### [TRY IT]
Each line of the records is to be returned verbatim, with the images omitted.

--- START ---

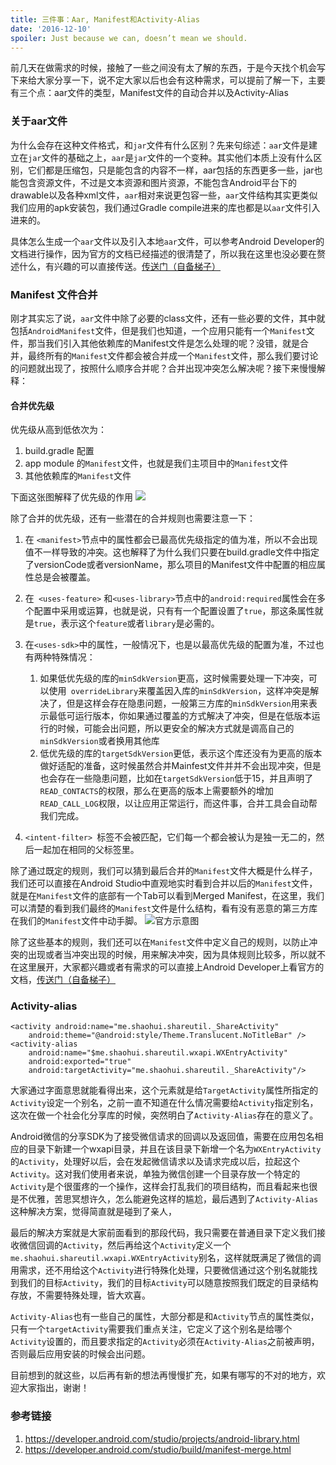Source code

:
 ```yaml
---
title: 三件事：Aar, Manifest和Activity-Alias
date: '2016-12-10'
spoiler: Just because we can, doesn’t mean we should.
---
```



前几天在做需求的时候，接触了一些之间没有太了解的东西，于是今天找个机会写下来给大家分享一下，说不定大家以后也会有这种需求，可以提前了解一下，主要有三个点：aar文件的类型，Manifest文件的自动合并以及Activity-Alias

<!-- more -->

### 关于aar文件
为什么会存在这种文件格式，和`jar`文件有什么区别？先来句综述：`aar`文件是建立在`jar`文件的基础之上，`aar`是`jar`文件的一个变种。其实他们本质上没有什么区别，它们都是压缩包，只是能包含的内容不一样，aar包括的东西更多一些，jar也能包含资源文件，不过是文本资源和图片资源，不能包含Android平台下的drawable以及各种xml文件，`aar`相对来说更包容一些，`aar`文件结构其实更类似我们应用的apk安装包，我们通过Gradle compile进来的库也都是以`aar`文件引入进来的。

具体怎么生成一个`aar`文件以及引入本地`aar`文件，可以参考Android Developer的文档进行操作，因为官方的文档已经描述的很清楚了，所以我在这里也没必要在赘述什么，有兴趣的可以直接传送。[传送门（自备梯子）](https://developer.android.com/studio/projects/android-library.html)


### Manifest 文件合并
刚才其实忘了说，`aar`文件中除了必要的class文件，还有一些必要的文件，其中就包括`AndroidManifest`文件，但是我们也知道，一个应用只能有一个`Manifest`文件，那当我们引入其他依赖库的Manifest文件是怎么处理的呢？没错，就是合并，最终所有的`Manifest`文件都会被合并成一个`Manifest`文件，那么我们要讨论的问题就出现了，按照什么顺序合并呢？合并出现冲突怎么解决呢？接下来慢慢解释：

#### 合并优先级
优先级从高到低依次为：

1. build.gradle 配置
2. app module 的`Manifest`文件，也就是我们主项目中的`Manifest`文件
3. 其他依赖库的`Manifest`文件

下面这张图解释了优先级的作用
![](https://img.vistashao.com/QQ20161210-0@2x.png)

除了合并的优先级，还有一些潜在的合并规则也需要注意一下：

1. 在 `<manifest>`节点中的属性都会已最高优先级指定的值为准，所以不会出现值不一样导致的冲突。这也解释了为什么我们只要在build.gradle文件中指定了versionCode或者versionName，那么项目的Manifest文件中配置的相应属性总是会被覆盖。

2. 在` <uses-feature>` 和`<uses-library>`节点中的`android:required`属性会在多个配置中采用或运算，也就是说，只有有一个配置设置了`true`，那这条属性就是`true`，表示这个`feature`或者`library`是必需的。

3. 在`<uses-sdk>`中的属性，一般情况下，也是以最高优先级的配置为准，不过也有两种特殊情况：

	1. 如果低优先级的库的`minSdkVersion`更高，这时候需要处理一下冲突，可以使用` overrideLibrary`来覆盖因入库的`minSdkVersion`，这样冲突是解决了，但是这样会存在隐患问题，一般第三方库的`minSdkVersion`用来表示最低可运行版本，你如果通过覆盖的方式解决了冲突，但是在低版本运行的时候，可能会出问题，所以更安全的解决方式就是调高自己的`minSdkVersion`或者换用其他库
	2. 低优先级的库的`targetSdkVersion`更低，表示这个库还没有为更高的版本做好适配的准备，这时候虽然合并Mainfest文件并并不会出现冲突，但是也会存在一些隐患问题，比如在`targetSdkVersion`低于15，并且声明了`READ_CONTACTS`的权限，那么在更高的版本上需要额外的增加`READ_CALL_LOG`权限，以让应用正常运行，而这件事，合并工具会自动帮我们完成。

4. `<intent-filter> `标签不会被匹配，它们每一个都会被认为是独一无二的，然后一起加在相同的父标签里。

除了通过既定的规则，我们可以猜到最后合并的`Manifest`文件大概是什么样子，我们还可以直接在Android Studio中直观地实时看到合并以后的`Manifest`文件，就是在`Manifest`文件的底部有一个Tab可以看到Merged Manifest，在这里，我们可以清楚的看到我们最终的`Manifest`文件是什么结构，看有没有恶意的第三方库在我们的`Manifest`文件中动手脚。
![官方示意图](https://img.vistashao.com/manifest-merged-view_2x.png)

除了这些基本的规则，我们还可以在`Manifest`文件中定义自己的规则，以防止冲突的出现或者当冲突出现的时候，用来解决冲突，因为具体规则比较多，所以就不在这里展开，大家都兴趣或者有需求的可以直接上Android Developer上看官方的文档，[传送门（自备梯子）](https://developer.android.com/studio/build/manifest-merge.html)

### Activity-alias

```
<activity android:name="me.shaohui.shareutil._ShareActivity"
	android:theme="@android:style/Theme.Translucent.NoTitleBar" />
<activity-alias
	android:name="$me.shaohui.shareutil.wxapi.WXEntryActivity"
	android:exported="true"
	android:targetActivity="me.shaohui.shareutil._ShareActivity"/>
```

大家通过字面意思就能看得出来，这个元素就是给`TargetActivity`属性所指定的`Activity`设定一个别名，之前一直不知道在什么情况需要给`Activity`指定别名，这次在做一个社会化分享库的时候，突然明白了`Activity-Alias`存在的意义了。

Android微信的分享SDK为了接受微信请求的回调以及返回值，需要在应用包名相应的目录下新建一个wxapi目录，并且在该目录下新增一个名为`WXEntryActivity`的`Activity`，处理好以后，会在发起微信请求以及请求完成以后，拉起这个`Activity`。这对我们使用者来说，单独为微信创建一个目录存放一个特定的`Activity`是个很蛋疼的一个操作，这样会打乱我们的项目结构，而且看起来也很是不优雅，苦思冥想许久，怎么能避免这样的尴尬，最后遇到了`Activity-Alias`这种解决方案，觉得简直就是碰到了亲人，

最后的解决方案就是大家前面看到的那段代码，我只需要在普通目录下定义我们接收微信回调的`Activity`，然后再给这个`Activity`定义一个`me.shaohui.shareutil.wxapi.WXEntryActivity`别名，这样就既满足了微信的调用需求，还不用给这个`Activity`进行特殊化处理，只要微信通过这个别名就能找到我们的目标`Activity`，我们的目标`Activity`可以随意按照我们既定的目录结构存放，不需要特殊处理，皆大欢喜。

`Activity-Alias`也有一些自己的属性，大部分都是和`Activity`节点的属性类似，只有一个`targetActivity`需要我们重点关注，它定义了这个别名是给哪个`Activity`设置的，而且要求指定的`Activity`必须在`Activity-Alias`之前被声明，否则最后应用安装的时候会出问题。

目前想到的就这些，以后再有新的想法再慢慢扩充，如果有哪写的不对的地方，欢迎大家指出，谢谢！

### 参考链接
1. https://developer.android.com/studio/projects/android-library.html
2. https://developer.android.com/studio/build/manifest-merge.html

--- END ---

### [REPLY]
Source code

:
 ```yaml
---
title: 三件事：Aar, Manifest和Activity-Alias
date: '2016-12-10'
spoiler: Just because we can, doesn’t mean we should.
---
```



前几天在做需求的时候，接触了一些之间没有太了解的东西，于是今天找个机会写下来给大家分享一下，说不定大家以后也会有这种需求，可以提前了解一下，主要有三个点：aar文件的类型，Manifest文件的自动合并以及Activity-Alias

<!-- more -->

### 关于aar文件
为什么会存在这种文件格式，和`jar`文件有什么区别？先来句综述：`aar`文件是建立在`jar`文件的基础之上，`aar`是`jar`文件的一个变种。其实他们本质上没有什么区别，它们都是压缩包，只是能包含的内容不一样，aar包括的东西更多一些，jar也能包含资源文件，不过是文本资源和图片资源，不能包含Android平台下的drawable以及各种xml文件，`aar`相对来说更包容一些，`aar`文件结构其实更类似我们应用的apk安装包，我们通过Gradle compile进来的库也都是以`aar`文件引入进来的。

具体怎么生成一个`aar`文件以及引入本地`aar`文件，可以参考Android Developer的文档进行操作，因为官方的文档已经描述的很清楚了，所以我在这里也没必要在赘述什么，有兴趣的可以直接传送。[传送门（自备梯子）](https://developer.android.com/studio/projects/android-library.html)


### Manifest 文件合并
刚才其实忘了说，`aar`文件中除了必要的class文件，还有一些必要的文件，其中就包括`AndroidManifest`文件，但是我们也知道，一个应用只能有一个`Manifest`文件，那当我们引入其他依赖库的Manifest文件是怎么处理的呢？没错，就是合并，最终所有的`Manifest`文件都会被合并成一个`Manifest`文件，那么我们要讨论的问题就出现了，按照什么顺序合并呢？合并出现冲突怎么解决呢？接下来慢慢解释：

#### 合并优先级
优先级从高到低依次为：

1. build.gradle 配置
2. app module 的`Manifest`文件，也就是我们主项目中的`Manifest`文件
3. 其他依赖库的`Manifest`文件

下面这张图解释了优先级的作用
![](https://img.vistashao.com/QQ20161210-0@2x.png)

除了合并的优先级，还有一些潜在的合并规则也需要注意一下：

1. 在 `<manifest>`节点中的属性都会已最高优先级指定的值为准，所以不会出现值不一样导致的冲突。这也解释了为什么我们只要在build.gradle文件中指定了versionCode或者versionName，那么项目的Manifest文件中配置的相应属性总是会被覆盖。

2. 在` <uses-feature>` 和`<uses-library>`节点中的`android:required`属性会在多个配置中采用或运算，也就是说，只有有一个配置设置了`true`，那这条属性就是`true`，表示这个`feature`或者`library`是必需的。

3. 在`<uses-sdk>`中的属性，一般情况下，也是以最高优先级的配置为准，不过也有两种特殊情况：

	1. 如果低优先级的库的`minSdkVersion`更高，这时候需要处理一下冲突，可以使用` overrideLibrary`来覆盖因入库的`minSdkVersion`，这样冲突是解决了，但是这样会存在隐患问题，一般第三方库的`minSdkVersion`用来表示最低可运行版本，你如果通过覆盖的方式解决了冲突，但是在低版本运行的时候，可能会出问题，所以更安全的解决方式就是调高自己的`minSdkVersion`或者换用其他库
	2. 低优先级的库的`targetSdkVersion`更低，表示这个库还没有为更高的版本做好适配的准备，这时候虽然合并Mainfest文件并并不会出现冲突，但是也会存在一些隐患问题，比如在`targetSdkVersion`低于15，并且声明了`READ_CONTACTS`的权限，那么在更高的版本上需要额外的增加`READ_CALL_LOG`权限，以让应用正常运行，而这件事，合并工具会自动帮我们完成。

4. `<intent-filter> `标签不会被匹配，它们每一个都会被认为是独一无二的，然后一起加在相同的父标签里。

除了通过既定的规则，我们可以猜到最后合并的`Manifest`文件大概是什么样子，我们还可以直接在Android Studio中直观地实时看到合并以后的`Manifest`文件，就是在`Manifest`文件的底部有一个Tab可以看到Merged Manifest，在这里，我们可以清楚的看到我们最终的`Manifest`文件是什么结构，看有没有恶意的第三方库在我们的`Manifest`文件中动手脚。
![官方示意图](https://img.vistashao.com/manifest-merged-view_2x.png)

除了这些基本的规则，我们还可以在`Manifest`文件中定义自己的规则，以防止冲突的出现或者当冲突出现的时候，用来解决冲突，因为具体规则比较多，所以就不在这里展开，大家都兴趣或者有需求的可以直接上Android Developer上看官方的文档，[传送门（自备梯子）](https://developer.android.com/studio/build/manifest-merge.html)

### Activity-alias

```
<activity android:name="me.shaohui.shareutil._ShareActivity"
	android:theme="@android:style/Theme.Translucent.NoTitleBar" />
<activity-alias
	android:name="$me.shaohui.shareutil.wxapi.WXEntryActivity"
	android:exported="true"
	android:targetActivity="me.shaohui.shareutil._ShareActivity"/>
```

大家通过字面意思就能看得出来，这个元素就是给`TargetActivity`属性所指定的`Activity`设定一个别名，之前一直不知道在什么情况需要给`Activity`指定别名，这次在做一个社会化分享库的时候，突然明白了`Activity-Alias`存在的意义了。

Android微信的分享SDK为了接受微信请求的回调以及返回值，需要在应用包名相应的目录下新建一个wxapi目录，并且在该目录下新增一个名为`WXEntryActivity`的`Activity`，处理好以后，会在发起微信请求以及请求完成以后，拉起这个`Activity`。这对我们使用者来说，单独为微信创建一个目录存放一个特定的`Activity`是个很蛋疼的一个操作，这样会打乱我们的项目结构，而且看起来也很是不优雅，苦思冥想许久，怎么能避免这样的尴尬，最后遇到了`Activity-Alias`这种解决方案，觉得简直就是碰到了亲人，

最后的解决方案就是大家前面看到的那段代码，我只需要在普通目录下定义我们接收微信回调的`Activity`，然后再给这个`Activity`定义一个`me.shaohui.shareutil.wxapi.WXEntryActivity`别名，这样就既满足了微信的调用需求，还不用给这个`Activity`进行特殊化处理，只要微信通过这个别名就能找到我们的目标`Activity`，我们的目标`Activity`可以随意按照我们既定的目录结构存放，不需要特殊处理，皆大欢喜。

`Activity-Alias`也有一些自己的属性，大部分都是和`Activity`节点的属性类似，只有一个`targetActivity`需要我们重点关注，它定义了这个别名是给哪个`Activity`设置的，而且要求指定的`Activity`必须在`Activity-Alias`之前被声明，否则最后应用安装的时候会出问题。

目前想到的就这些，以后再有新的想法再慢慢扩充，如果有哪写的不对的地方，欢迎大家指出，谢谢！

### 参考链接
1. https://developer.android.com/studio/projects/android-library.html
2. https://developer.android.com/studio/build/manifest-merge.html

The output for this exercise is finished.